So, how about it? What books will turn me into a time traveler?

By the way, I'm sorry if this is a repost, but have you seen what comes up when you search "books" on this forum?

-Dave
 

Rittmeister

Familiar Face
Messages
97
Location
New Jersey
Raymond Chandler is the best for me in capturing 30s-40s LA. There are also early Graham Greene, Agatha Christie, Dorothy Sayers, James M. Cain, Dashiell Hammett and many more. For a NY feel there is Damon Runyan. It really depends on the what you are looking for: mystery, romance, biography, etc. Many of the great movies made during the Golden Era were adapted from best-selling novels, like The Thin Man, The Maltese Falcon and The Glass Key by Hammett; or Rebecca by Daphne du Maurier. A lot of the British period films over the last 20 years have been based on books, such as Remains of the Day.

Of course, there are the biggies like Hemingway, Faulkner, Williams, etc.

For a European feel, there is Vicki Baum who wrote Grand Hotel; and Georges Simenon, the creator of the French detective Maigret. A modern writer of WWII and pre-war espionage is Alan Furst. He has good period detail, but his style is too modern for my taste. You might check out Only Yesterday by Frederick Lewis Allen about the 1920's.

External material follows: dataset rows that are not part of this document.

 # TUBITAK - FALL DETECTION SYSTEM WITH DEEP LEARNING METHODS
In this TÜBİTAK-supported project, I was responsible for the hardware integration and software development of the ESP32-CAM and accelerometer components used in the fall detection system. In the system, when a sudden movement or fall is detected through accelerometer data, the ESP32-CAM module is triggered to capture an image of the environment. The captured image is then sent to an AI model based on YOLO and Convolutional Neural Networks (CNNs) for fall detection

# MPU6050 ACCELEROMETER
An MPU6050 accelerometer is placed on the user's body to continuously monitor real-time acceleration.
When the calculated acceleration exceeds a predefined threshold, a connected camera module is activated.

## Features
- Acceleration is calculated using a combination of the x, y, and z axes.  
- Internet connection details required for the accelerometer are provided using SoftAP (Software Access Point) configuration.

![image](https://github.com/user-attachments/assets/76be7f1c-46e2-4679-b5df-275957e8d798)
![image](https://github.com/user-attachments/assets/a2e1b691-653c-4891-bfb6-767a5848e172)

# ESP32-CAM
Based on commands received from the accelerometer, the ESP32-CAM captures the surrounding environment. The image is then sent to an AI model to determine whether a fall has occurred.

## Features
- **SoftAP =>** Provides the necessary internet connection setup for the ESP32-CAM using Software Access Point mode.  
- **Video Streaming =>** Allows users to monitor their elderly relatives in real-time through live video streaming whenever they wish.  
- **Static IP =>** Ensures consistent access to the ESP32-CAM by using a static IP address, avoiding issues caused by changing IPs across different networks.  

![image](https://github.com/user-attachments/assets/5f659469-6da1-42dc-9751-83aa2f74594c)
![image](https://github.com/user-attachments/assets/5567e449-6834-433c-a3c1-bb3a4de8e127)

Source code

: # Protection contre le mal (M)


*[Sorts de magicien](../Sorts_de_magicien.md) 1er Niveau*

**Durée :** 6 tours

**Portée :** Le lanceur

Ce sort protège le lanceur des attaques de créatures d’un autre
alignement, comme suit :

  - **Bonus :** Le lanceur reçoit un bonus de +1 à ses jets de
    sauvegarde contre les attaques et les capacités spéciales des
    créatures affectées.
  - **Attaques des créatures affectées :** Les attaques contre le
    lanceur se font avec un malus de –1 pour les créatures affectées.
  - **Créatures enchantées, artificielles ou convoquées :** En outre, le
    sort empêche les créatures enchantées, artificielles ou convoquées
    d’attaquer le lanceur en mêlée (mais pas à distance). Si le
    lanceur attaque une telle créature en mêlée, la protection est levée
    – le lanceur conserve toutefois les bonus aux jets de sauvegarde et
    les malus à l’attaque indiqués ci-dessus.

I will try to think of more, but I would start with looking for the novels that were adapted into movies that you like from the era. I found this link to bestsellers of the 1930s:

http://www.caderbooks.com/best30.html
 

Spiffy

A-List Customer
Messages
388
Location
Wilmington, NC
My choice is Berlin Noir by Phillip Kerr. It's a collection of three detective novellas set in Berlin during the rise of the Nazi party. Pretty good stuff considering I bought my copy for $2 from a church thrift store.
 

Rittmeister

Familiar Face
Messages
97
Location
New Jersey
I just looked at the reviews of the Kerr book on Amazon. I have to read him, since I have read all of Chandler at least three times. Thanks for the tip.
 

Spiffy

A-List Customer
Messages
388
Location
Wilmington, NC
They're amazingly multilayered mysteries....and all of the traditional noir stereotypes seem fresh and new because they're German!
 

Mahagonny Bill

Practically Family
Messages
563
Location
Seattle
I've always liked the Doc Savage stories by Lester Dent. Sure they were cheap pulp stories and tend to be formulaic, but the descriptions of the equipment and the buildings and methods that are used (86th floor, top of the worlds largest skyscraper...A two way radio the size of a small suitcase!...Doc always putting radium in peoples shoes so he can track them...) really show the world of the 30's and 40's, even if the events of the story are unreal. It's almost like you get a clearer view of the time by reading the fiction of the time.
 

Smithy

I'll Lock Up
Messages
5,139
Location
Norway
Not the States but Barbara Cleverly's books are a fantastic evocation of the 1920s India of the Raj. Her writing style is reminiscent of Agatha Christie. Superb novels and I recommend them highly.
 

Jack Scorpion

One Too Many
Messages
1,097
Location
Hollywoodland
John Dos Passos - U.S.A. Trilogy (Covers 1910s-1930s)... this one is hands down what I use for time travel.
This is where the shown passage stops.